NAPOLI – Da stratagemma per accontentare i palati dei nobili napoletani a piatto testimone di tradizioni che allieta il gusto napoletano da decenni. Il sartù di riso è una vera istituzione nel capoluogo campano, un classico delle tavole partenopee che nasconde tra le pieghe della propria storia, una tradizione antica che pare fondersi con la materia di cui sono fatte le leggende.
Narrano le cronache che ai tempi di Ferdinando I di Borbone, nel XVIII secolo, la corte di nobili e amici del re non amasse per niente consumare il riso, privo del gusto ricco cui i notabili del tempo erano soliti soddisfare le proprie esigenze di gola.

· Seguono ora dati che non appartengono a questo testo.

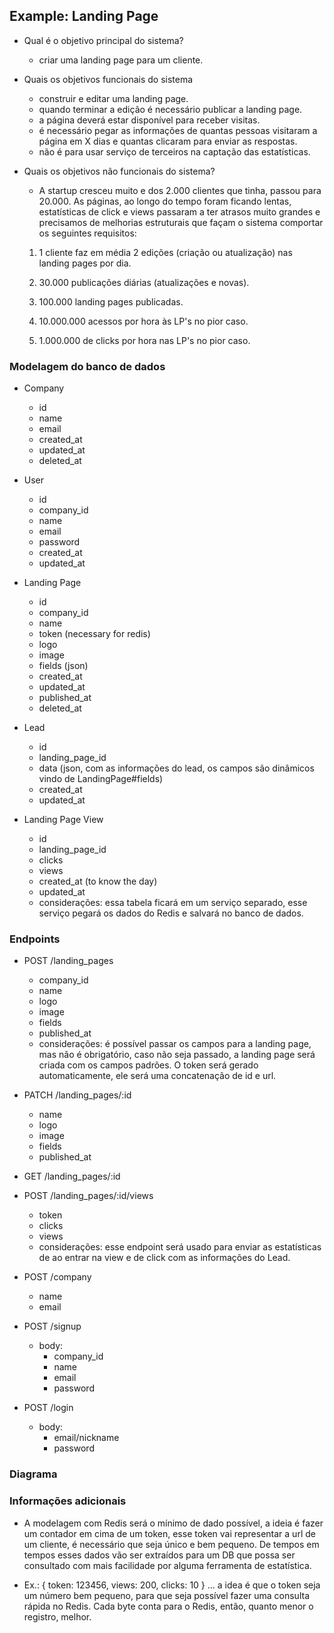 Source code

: ## Example: Landing Page

- Qual é o objetivo principal do sistema?
  - criar uma landing page para um cliente.
  
- Quais os objetivos funcionais do sistema
  - construir e editar uma landing page.
  - quando terminar a edição é necessário publicar a landing page.
  - a página deverá estar disponível para receber visitas.
  - é necessário pegar as informações de quantas pessoas visitaram a página em X dias e quantas clicaram para enviar as respostas.
  - não é para usar serviço de terceiros na captação das estatísticas.
- Quais os objetivos não funcionais do sistema?
  - A startup cresceu muito e dos 2.000 clientes que tinha, passou para 20.000. As páginas, ao longo do tempo foram ficando lentas, estatísticas de click e views passaram a ter atrasos muito grandes e precisamos de melhorias estruturais que façam o sistema comportar os seguintes requisitos:

  1. 1 cliente faz em média 2 edições (criação ou atualização) nas landing pages por dia.

  2. 30.000 publicações diárias (atualizações e novas).

  3. 100.000 landing pages publicadas.
   
  4. 10.000.000 acessos por hora às LP's no pior caso.

  5. 1.000.000 de clicks por hora nas LP's no pior caso.


### Modelagem do banco de dados

- Company
  - id
  - name
  - email
  - created_at
  - updated_at
  - deleted_at

- User
  - id
  - company_id
  - name
  - email
  - password
  - created_at
  - updated_at

- Landing Page
  - id
  - company_id
  - name
  - token (necessary for redis)
  - logo
  - image
  - fields (json)
  - created_at
  - updated_at
  - published_at
  - deleted_at

- Lead
  - id
  - landing_page_id
  - data (json, com as informações do lead, os campos são dinâmicos vindo de LandingPage#fields)
  - created_at
  - updated_at

- Landing Page View
  - id
  - landing_page_id
  - clicks
  - views
  - created_at (to know the day)
  - updated_at
  - considerações: essa tabela ficará em um serviço separado, esse serviço pegará os dados do Redis e salvará no banco de dados.
   
### Endpoints

- POST /landing_pages
  - company_id
  - name
  - logo
  - image
  - fields
  - published_at
  - considerações: é possível passar os campos para a landing page, mas não é obrigatório, caso não seja passado, a landing page será criada com os campos padrões. O token será gerado automaticamente, ele será uma concatenação de id e url.

- PATCH /landing_pages/:id
  - name
  - logo
  - image
  - fields
  - published_at

- GET /landing_pages/:id

- POST /landing_pages/:id/views
  - token
  - clicks
  - views
  - considerações: esse endpoint será usado para enviar as estatísticas de ao entrar na view e de click com as informações do Lead.

- POST /company
  - name
  - email

- POST /signup
  - body:
    - company_id
    - name
    - email
    - password

- POST /login
  - body:
    - email/nickname
    - password 

### Diagrama


### Informações adicionais

- A modelagem com Redis será o mínimo de dado possível, a ideia é fazer um contador em cima de um token, esse token vai representar a url de um cliente, é necessário que seja único e bem pequeno. De tempos em tempos esses dados vão ser extraídos para um DB que possa ser consultado com mais facilidade por alguma ferramenta de estatística.

- Ex.: { token: 123456, views: 200, clicks: 10 } ... a idea é que o token seja um número bem pequeno, para que seja possível fazer uma consulta rápida no Redis. Cada byte conta para o Redis, então, quanto menor o registro, melhor. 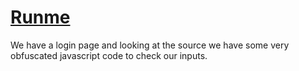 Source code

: # [Runme](https://www.securitytraps.pl/challs/runme/)

We have a login page and looking at the source we have some very obfuscated javascript 
code to check our inputs.
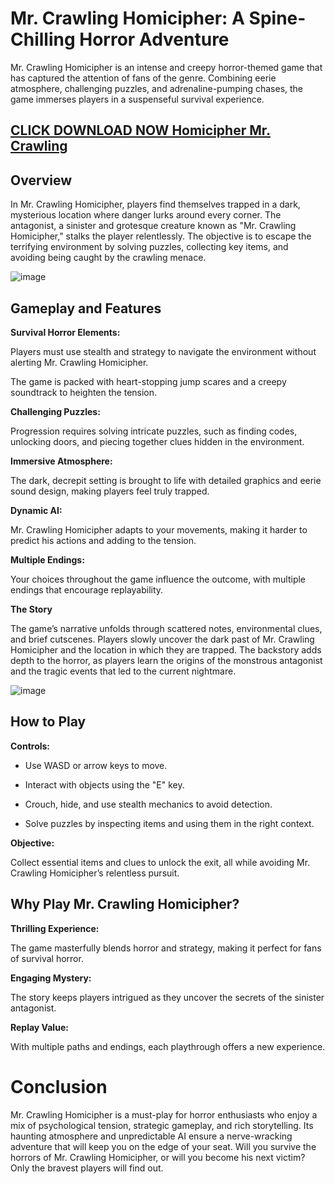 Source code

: # Mr. Crawling Homicipher: A Spine-Chilling Horror Adventure

Mr. Crawling Homicipher is an intense and creepy horror-themed game that has captured the attention of fans of the genre. Combining eerie atmosphere, challenging puzzles, and adrenaline-pumping chases, the game immerses players in a suspenseful survival experience.

## [CLICK DOWNLOAD NOW Homicipher Mr. Crawling](https://modfyp.io/mr-crawling-homicipher/)

## Overview

In Mr. Crawling Homicipher, players find themselves trapped in a dark, mysterious location where danger lurks around every corner. The antagonist, a sinister and grotesque creature known as "Mr. Crawling Homicipher," stalks the player relentlessly. The objective is to escape the terrifying environment by solving puzzles, collecting key items, and avoiding being caught by the crawling menace.

![image](https://github.com/user-attachments/assets/6c9f8e14-a5ba-4144-a368-ecad062b7301)


## Gameplay and Features

**Survival Horror Elements:**

Players must use stealth and strategy to navigate the environment without alerting Mr. Crawling Homicipher.

The game is packed with heart-stopping jump scares and a creepy soundtrack to heighten the tension.

**Challenging Puzzles:**

Progression requires solving intricate puzzles, such as finding codes, unlocking doors, and piecing together clues hidden in the environment.

**Immersive Atmosphere:**

The dark, decrepit setting is brought to life with detailed graphics and eerie sound design, making players feel truly trapped.

**Dynamic AI:**

Mr. Crawling Homicipher adapts to your movements, making it harder to predict his actions and adding to the tension.

**Multiple Endings:**

Your choices throughout the game influence the outcome, with multiple endings that encourage replayability.

**The Story**



The game’s narrative unfolds through scattered notes, environmental clues, and brief cutscenes. Players slowly uncover the dark past of Mr. Crawling Homicipher and the location in which they are trapped. The backstory adds depth to the horror, as players learn the origins of the monstrous antagonist and the tragic events that led to the current nightmare.

![image](https://github.com/user-attachments/assets/7d2d1b47-8a23-4f29-a982-9cf7cbda65e7)


## How to Play

**Controls:**

- Use WASD or arrow keys to move.

- Interact with objects using the "E" key.

- Crouch, hide, and use stealth mechanics to avoid detection.

- Solve puzzles by inspecting items and using them in the right context.

**Objective:**

Collect essential items and clues to unlock the exit, all while avoiding Mr. Crawling Homicipher’s relentless pursuit.

## Why Play Mr. Crawling Homicipher?

**Thrilling Experience:**

The game masterfully blends horror and strategy, making it perfect for fans of survival horror.

**Engaging Mystery:**

The story keeps players intrigued as they uncover the secrets of the sinister antagonist.

**Replay Value:**

With multiple paths and endings, each playthrough offers a new experience.


# Conclusion

Mr. Crawling Homicipher is a must-play for horror enthusiasts who enjoy a mix of psychological tension, strategic gameplay, and rich storytelling. Its haunting atmosphere and unpredictable AI ensure a nerve-wracking adventure that will keep you on the edge of your seat. Will you survive the horrors of Mr. Crawling Homicipher, or will you become his next victim? Only the bravest players will find out.
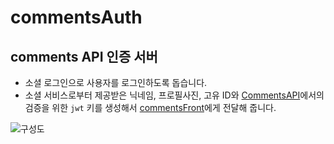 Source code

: # commentsAuth
## comments API 인증 서버
- 소셜 로그인으로 사용자를 로그인하도록 돕습니다.
- 소셜 서비스로부터 제공받은 닉네임, 프로필사진, 고유 ID와 [CommentsAPI](https://github.com/ynifamily3/CommentsApi)에서의 검증을 위한 `jwt` 키를 생성해서 [commentsFront](https://github.com/ynifamily3/CommentsFront)에게 전달해 줍니다.

![구성도](https://user-images.githubusercontent.com/13795765/118384245-91307900-b63f-11eb-89cb-6968811380cb.png)
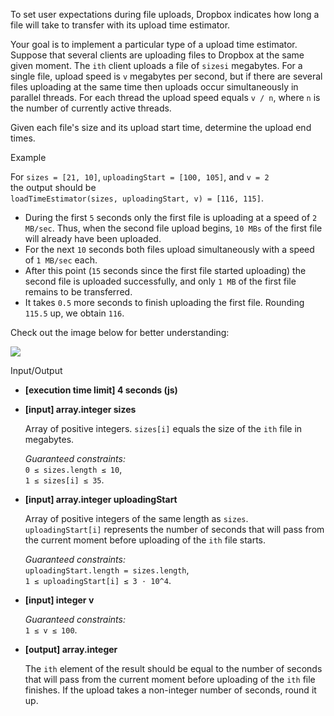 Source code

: 
To set user expectations during file uploads, Dropbox indicates how long a file will take to transfer with its upload time estimator.

Your goal is to implement a particular type of a upload time estimator. Suppose that several clients are uploading files to Dropbox at the same given moment. The  `ith`  client uploads a file of  `sizesi`  megabytes. For a single file, upload speed is  `v`  megabytes per second, but if there are several files uploading at the same time then uploads occur simultaneously in parallel threads. For each thread the upload speed equals  `v / n`, where  `n`  is the number of currently active threads.

Given each file's size and its upload start time, determine the upload end times.

Example

For  `sizes = [21, 10]`,  `uploadingStart = [100, 105]`, and  `v = 2`  
the output should be  
`loadTimeEstimator(sizes, uploadingStart, v) = [116, 115]`.

-   During the first  `5`  seconds only the first file is uploading at a speed of  `2 MB/sec`. Thus, when the second file upload begins,  `10 MBs`  of the first file will already have been uploaded.
-   For the next  `10`  seconds both files upload simultaneously with a speed of  `1 MB/sec`  each.
-   After this point (`15`  seconds since the first file started uploading) the second file is uploaded successfully, and only  `1 MB`  of the first file remains to be transferred.
-   It takes  `0.5`  more seconds to finish uploading the first file. Rounding  `115.5`  up, we obtain  `116`.

Check out the image below for better understanding:

![](https://codesignal.s3.amazonaws.com/tasks/loadTimeEstimator/img/example.png?_tm=1582037242570)

Input/Output

-   **[execution time limit] 4 seconds (js)**

-   **[input] array.integer sizes**

    Array of positive integers.  `sizes[i]`  equals the size of the  `ith`  file in megabytes.

    _Guaranteed constraints:_  
    `0 ≤ sizes.length ≤ 10`,  
    `1 ≤ sizes[i] ≤ 35`.

-   **[input] array.integer uploadingStart**

    Array of positive integers of the same length as  `sizes`.  `uploadingStart[i]`  represents the number of seconds that will pass from the current moment before uploading of the  `ith`  file starts.

    _Guaranteed constraints:_  
    `uploadingStart.length = sizes.length`,  
    `1 ≤ uploadingStart[i] ≤ 3 · 10^4`.

-   **[input] integer v**

    _Guaranteed constraints:_  
    `1 ≤ v ≤ 100`.

-   **[output] array.integer**

    The  `ith`  element of the result should be equal to the number of seconds that will pass from the current moment before uploading of the  `ith`  file finishes. If the upload takes a non-integer number of seconds, round it up. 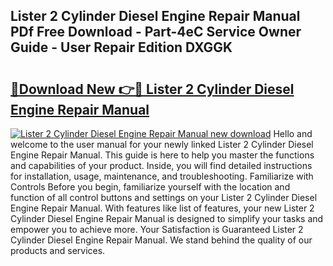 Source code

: ## Lister 2 Cylinder Diesel Engine Repair Manual PDf Free Download - Part-4eC Service Owner Guide - User Repair Edition DXGGK

# <h2><a href="http://bc71637.oget.top/?id=Lister+2+Cylinder+Diesel+Engine+Repair+Manual">🔗Download New 👉🔴 Lister 2 Cylinder Diesel Engine Repair Manual</a></h2>

[![Lister 2 Cylinder Diesel Engine Repair Manual new download](https://i.imgur.com/5g1atiW.png)](http://bc71637.oget.top/?id=Lister+2+Cylinder+Diesel+Engine+Repair+Manual)
Hello and welcome to the user manual for your newly linked Lister 2 Cylinder Diesel Engine Repair Manual. This guide is here to help you master the functions and capabilities of your product. Inside, you will find detailed instructions for installation, usage, maintenance, and troubleshooting. Familiarize with Controls Before you begin, familiarize yourself with the location and function of all control buttons and settings on your Lister 2 Cylinder Diesel Engine Repair Manual. With features like list of features, your new Lister 2 Cylinder Diesel Engine Repair Manual is designed to simplify your tasks and empower you to achieve more. Your Satisfaction is Guaranteed Lister 2 Cylinder Diesel Engine Repair Manual. We stand behind the quality of our products and services.
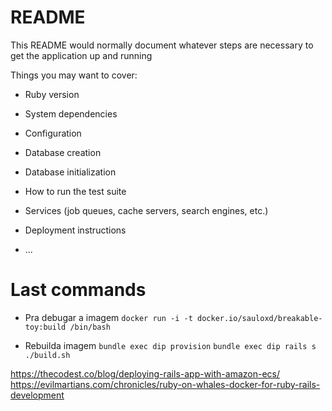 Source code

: # README

This README would normally document whatever steps are necessary to get the
application up and running

Things you may want to cover:

* Ruby version

* System dependencies

* Configuration

* Database creation

* Database initialization

* How to run the test suite

* Services (job queues, cache servers, search engines, etc.)

* Deployment instructions

* ...


# Last commands
* Pra debugar a imagem 
`docker run -i -t docker.io/sauloxd/breakable-toy:build /bin/bash`

* Rebuilda imagem
`bundle exec dip provision`
`bundle exec dip rails s`
`./build.sh`


https://thecodest.co/blog/deploying-rails-app-with-amazon-ecs/
https://evilmartians.com/chronicles/ruby-on-whales-docker-for-ruby-rails-development
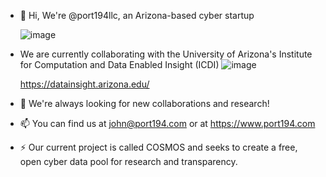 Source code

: - 👋 Hi, We're @port194llc, an Arizona-based cyber startup

  ![image](https://github.com/user-attachments/assets/501d8ab2-37c8-46cd-8af4-57ab72ab19f0)

- We are currently collaborating with the University of Arizona's Institute for Computation and Data Enabled Insight (ICDI)
![image](https://github.com/user-attachments/assets/37e07a85-568d-4f59-aab4-ddb4868c146a)

  https://datainsight.arizona.edu/ 
- 👀 We're always looking for new collaborations and research!
- 📫 You can find us at john@port194.com or at https://www.port194.com
- ⚡ Our current project is called COSMOS and seeks to create a free, open cyber data pool for research and transparency.

<!---
port194llc/port194llc is a ✨ special ✨ repository because its `README.md` (this file) appears on your GitHub profile.
You can click the Preview link to take a look at your changes.
--->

Dopo aver sposato Maria Carolina d’Austria il menù regale cambiò radicalmente: la nuova consorte del monarca non amava particolarmente la cucina partenopea e venne così chiamata una task force di cuochi d’oltralpe che portarono nella capitale del Regno delle due Sicilie un bagaglio inedito di sapori e mescolanze, nuove alchimie di gusto che potessero risultare gradevoli anche all’esigente palato della regina consorte. Nacque così il sartù, un timballo di riso arricchito con uno strato di pangrattato e una miriade di ingredienti in modo da rendere meno anonimo lo “sciacquapanza”, la pietanza meno gradita dalla corte. Piselli, uova sode, funghi, fior di latte, pezzetti di carne sono solo alcuni degli ingredienti che gli chef, a seconda dei gusti personali di chi dovrà mangiare la pietanza, aggiunsero al timballo di riso. Un giusto compromesso per un popolo che, nonostante conosca il riso dal XIV secolo, era solito usare il prodotto delle graminacee soltanto in caso di malattie intestinali.
Secondo l’analisi etimologica il nome deriverebbe da “sourtout” cioè mantello e farebbe riferimento al ruolo avvolgente svolto dal pangrattato che come un soprabito avvolge il cuore di riso e altri ingredienti. Molto gradita è anche la versione rossa, piena di zeppa di gustoso ragù napoletano.